BAFF blockade in experimental autoimmune encephalomyelitis reduces inflammation in the meninges and synaptic and neuronal loss in adjacent brain regions

Multiple sclerosis (MS) has traditionally been viewed as a chronic inflammatory disease affecting the white matter of the central nervous system. However, over the past two decades, increasing evidence has highlighted the role of gray matter pathology in MS-related disability. Numerous studies have linked the presence of leptomeningeal inflammation to a more severe disease course, underscoring its potential importance as a driver of gray matter pathology in MS. The major components of leptomeningeal inflammation include T cells, B cells, macrophages, follicular dendritic cells, and plasma cells.
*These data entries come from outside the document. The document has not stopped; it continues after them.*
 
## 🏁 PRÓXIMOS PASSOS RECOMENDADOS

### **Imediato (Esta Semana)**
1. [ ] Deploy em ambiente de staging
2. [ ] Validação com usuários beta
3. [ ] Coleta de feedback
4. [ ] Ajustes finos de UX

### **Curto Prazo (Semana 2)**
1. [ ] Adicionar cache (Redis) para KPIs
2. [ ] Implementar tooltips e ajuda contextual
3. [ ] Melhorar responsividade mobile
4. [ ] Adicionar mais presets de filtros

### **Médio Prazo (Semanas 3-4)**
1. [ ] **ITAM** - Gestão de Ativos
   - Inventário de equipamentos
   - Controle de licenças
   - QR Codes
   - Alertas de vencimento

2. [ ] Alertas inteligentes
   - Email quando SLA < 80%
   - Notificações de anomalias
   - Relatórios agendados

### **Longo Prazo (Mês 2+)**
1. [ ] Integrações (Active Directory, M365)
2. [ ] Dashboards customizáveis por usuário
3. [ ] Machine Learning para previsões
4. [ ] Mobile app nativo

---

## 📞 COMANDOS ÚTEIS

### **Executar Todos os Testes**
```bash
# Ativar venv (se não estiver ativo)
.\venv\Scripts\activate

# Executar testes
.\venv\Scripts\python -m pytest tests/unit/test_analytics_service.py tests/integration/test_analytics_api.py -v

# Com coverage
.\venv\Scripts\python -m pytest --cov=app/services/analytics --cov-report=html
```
Since BAFF [B cell-activating factor of the tumor necrosis factor (TNF) family] promotes B cell survival and maturation and is a co-stimulator of T cells, we used anti-BAFF antibody 10F4 as a BAFF antagonist to study its effect on meningeal inflammation and adjacent brain regions in a relapsing–remitting PLP-EAE (rr-EAE) model of multiple sclerosis in SJL/J mice. rr-EAE mice were treated either with anti-BAFF antibody 10F4 or with IgG control antibody. We performed ultra-high field (11.7 T) MRI to identify areas of meningeal inflammation and track them over time in both treatment groups. We also performed histopathological analysis in brain sections of these mice to study the effects of the BAFF antagonist on leptomeningeal inflammation, and hippocampal and cortical neurons and synapses. We observed that BAFF antagonist treatment reduced B cells, T cells, and myeloid cells in regions of meningeal inflammation. Additionally, we noted that BAFF treatment protected against EAE-induced synaptic and neuronal loss in the adjacent cortex and in the CA1, CA3, and dentate gyrus regions of the hippocampus likely due to its effects on meningeal inflammation.